11. The medium of claim 10, further comprising:

identifying, based on the updated representation, two or more items in the embedding space that are indicated as being similar items based on the two or more items being positioned within a proximity threshold of a particular position in the embedding space.

12. The medium of claim 10, wherein the representation is generated based on categorical data about the set of items that includes, for a given item, an item description of the given item.

13. The medium of claim 12, wherein the generating of the representation is performed using a machine learning model that embeds the set of items in the embedding space based on the categorical data.
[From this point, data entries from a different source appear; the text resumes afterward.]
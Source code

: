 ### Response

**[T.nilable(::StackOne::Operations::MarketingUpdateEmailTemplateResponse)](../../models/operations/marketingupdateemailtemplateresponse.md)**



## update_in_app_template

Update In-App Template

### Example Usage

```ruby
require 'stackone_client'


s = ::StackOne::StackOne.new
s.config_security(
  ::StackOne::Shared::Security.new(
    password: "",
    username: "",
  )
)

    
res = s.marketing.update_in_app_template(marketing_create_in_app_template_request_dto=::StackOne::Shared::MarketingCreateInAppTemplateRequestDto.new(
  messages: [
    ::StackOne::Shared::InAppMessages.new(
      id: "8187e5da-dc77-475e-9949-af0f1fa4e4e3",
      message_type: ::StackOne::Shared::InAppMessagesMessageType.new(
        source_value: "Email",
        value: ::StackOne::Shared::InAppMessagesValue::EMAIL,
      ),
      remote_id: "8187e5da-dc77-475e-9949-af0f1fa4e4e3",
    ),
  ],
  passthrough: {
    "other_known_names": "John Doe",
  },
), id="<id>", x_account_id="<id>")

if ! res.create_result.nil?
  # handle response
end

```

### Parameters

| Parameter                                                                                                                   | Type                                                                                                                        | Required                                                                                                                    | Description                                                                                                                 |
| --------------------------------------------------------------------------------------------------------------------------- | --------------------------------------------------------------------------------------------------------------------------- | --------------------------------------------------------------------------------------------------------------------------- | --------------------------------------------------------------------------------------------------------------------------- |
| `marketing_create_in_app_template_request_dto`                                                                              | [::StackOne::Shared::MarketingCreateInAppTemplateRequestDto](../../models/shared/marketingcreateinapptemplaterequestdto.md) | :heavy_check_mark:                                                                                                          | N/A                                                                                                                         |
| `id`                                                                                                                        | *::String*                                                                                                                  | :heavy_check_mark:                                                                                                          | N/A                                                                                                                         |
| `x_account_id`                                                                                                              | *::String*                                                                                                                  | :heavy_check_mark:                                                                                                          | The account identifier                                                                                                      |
14. The medium of claim 10, wherein the correlation information identifies an item that is not included in first set of items, wherein the operations further comprise updating the representation to embed the item into the embedding space.

15. A system, comprising:

at least one processor;

a memory having program instructions stored thereon that are executable by the at least one processor to perform operations comprising: accessing item information that identifies a first set of items; performing an initial embedding of the first set of items into a vector space as a set of embeddings; sending a request to a first different system for information relating to an item selected from the first set of items; receiving, from the first different system, correlation information that identifies recorded user behavior that is indicative of correlations between a second set of items and the selected item; and based on the correlation information, modifying a particular one of the set of embeddings that corresponds to the selected item such that the particular embedding is moved closer in the vector space to ones of the set of embeddings that correspond to the second set of item and farther away from ones of the set of embeddings that correspond to those ones of the first set of items that are not included in the second set of items.
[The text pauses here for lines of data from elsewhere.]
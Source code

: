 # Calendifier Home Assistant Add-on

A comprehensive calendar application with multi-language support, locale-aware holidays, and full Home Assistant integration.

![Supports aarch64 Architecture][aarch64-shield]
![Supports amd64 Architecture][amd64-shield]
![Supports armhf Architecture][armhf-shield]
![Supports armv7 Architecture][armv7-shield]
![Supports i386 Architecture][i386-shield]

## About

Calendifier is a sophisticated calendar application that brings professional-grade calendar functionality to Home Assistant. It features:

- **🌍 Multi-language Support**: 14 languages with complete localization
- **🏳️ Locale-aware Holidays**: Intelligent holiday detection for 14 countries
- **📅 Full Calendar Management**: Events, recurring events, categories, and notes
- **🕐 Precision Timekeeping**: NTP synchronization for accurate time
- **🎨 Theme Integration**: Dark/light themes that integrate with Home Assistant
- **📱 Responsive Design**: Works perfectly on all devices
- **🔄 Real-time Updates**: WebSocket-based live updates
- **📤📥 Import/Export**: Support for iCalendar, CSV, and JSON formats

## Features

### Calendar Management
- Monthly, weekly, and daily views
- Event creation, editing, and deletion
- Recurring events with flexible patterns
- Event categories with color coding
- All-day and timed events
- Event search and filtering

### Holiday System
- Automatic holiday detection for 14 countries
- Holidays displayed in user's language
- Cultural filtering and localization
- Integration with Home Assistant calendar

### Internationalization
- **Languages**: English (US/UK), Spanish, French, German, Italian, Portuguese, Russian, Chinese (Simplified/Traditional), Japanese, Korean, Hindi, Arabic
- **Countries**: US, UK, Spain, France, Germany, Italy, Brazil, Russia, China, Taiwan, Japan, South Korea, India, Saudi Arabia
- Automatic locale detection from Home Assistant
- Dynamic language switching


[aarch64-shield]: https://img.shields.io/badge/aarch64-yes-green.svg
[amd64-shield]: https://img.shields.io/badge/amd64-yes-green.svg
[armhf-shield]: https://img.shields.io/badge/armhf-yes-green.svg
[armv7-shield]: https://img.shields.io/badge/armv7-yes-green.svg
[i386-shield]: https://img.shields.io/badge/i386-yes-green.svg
16. The system of claim 15, wherein the operations further comprise:

sending another request to the first different system for information relating to a different item that is selected from the first set of items;

receiving, from the first different system, additional correlation information that identifies recorded user behavior that is indicative of correlations between a third set of items and the different item; and

updating the set of embeddings such that a particular one of the set of embeddings corresponding to the different item is moved closer in the vector space to embeddings corresponding to the third set of items.
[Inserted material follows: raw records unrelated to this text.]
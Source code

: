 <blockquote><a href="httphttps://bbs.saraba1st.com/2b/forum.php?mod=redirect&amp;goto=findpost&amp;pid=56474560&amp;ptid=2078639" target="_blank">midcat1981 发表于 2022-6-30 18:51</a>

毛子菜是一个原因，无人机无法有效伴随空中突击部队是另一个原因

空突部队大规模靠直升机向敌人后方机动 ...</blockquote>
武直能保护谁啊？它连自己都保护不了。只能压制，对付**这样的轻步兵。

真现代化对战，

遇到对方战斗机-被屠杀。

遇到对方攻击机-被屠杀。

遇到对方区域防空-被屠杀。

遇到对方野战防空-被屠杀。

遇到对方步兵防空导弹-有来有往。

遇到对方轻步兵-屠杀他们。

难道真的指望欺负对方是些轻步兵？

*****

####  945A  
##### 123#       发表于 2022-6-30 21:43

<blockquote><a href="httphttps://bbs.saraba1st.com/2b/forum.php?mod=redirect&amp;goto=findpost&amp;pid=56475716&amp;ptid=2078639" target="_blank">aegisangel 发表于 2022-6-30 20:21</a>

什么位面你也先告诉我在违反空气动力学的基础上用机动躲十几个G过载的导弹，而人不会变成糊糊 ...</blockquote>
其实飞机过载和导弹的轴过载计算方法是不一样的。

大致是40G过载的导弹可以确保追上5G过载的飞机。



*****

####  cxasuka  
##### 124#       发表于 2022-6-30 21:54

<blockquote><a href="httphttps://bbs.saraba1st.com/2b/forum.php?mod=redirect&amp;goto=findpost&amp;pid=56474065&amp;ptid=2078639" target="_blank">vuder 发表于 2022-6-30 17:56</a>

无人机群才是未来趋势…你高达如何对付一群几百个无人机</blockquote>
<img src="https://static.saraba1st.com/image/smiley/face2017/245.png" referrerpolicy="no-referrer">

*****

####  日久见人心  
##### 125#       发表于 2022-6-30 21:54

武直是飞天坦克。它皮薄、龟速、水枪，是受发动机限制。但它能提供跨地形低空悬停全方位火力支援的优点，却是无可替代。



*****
17. The system of claim 15, wherein the operations further comprise:

sending a request to a second different system for information relating to the selected item;

receiving, from the second different system, additional correlation information that identifies recorded user behavior that is indicative of correlations between a third set of items and the selected item; and

updating the set of embeddings such that the particular embedding is moved closer in the vector space to embeddings corresponding to the third set of items.

18. The system of claim 15, wherein the operations further comprise:

identifying, based on the set of embeddings in the vector space, items that are indicated as being similar based on their embeddings being positioned within a proximity threshold in the vector space.

19. The system of claim 15, wherein the initial embedding of the first set of items is performed using a machine learning model that produces the set of embeddings based on categorical data collected about the first set of items.

20. The system of claim 15, wherein the operations further comprise:

embedding, into the vector space, at least one item of the second set of items that is not included in the first set of items.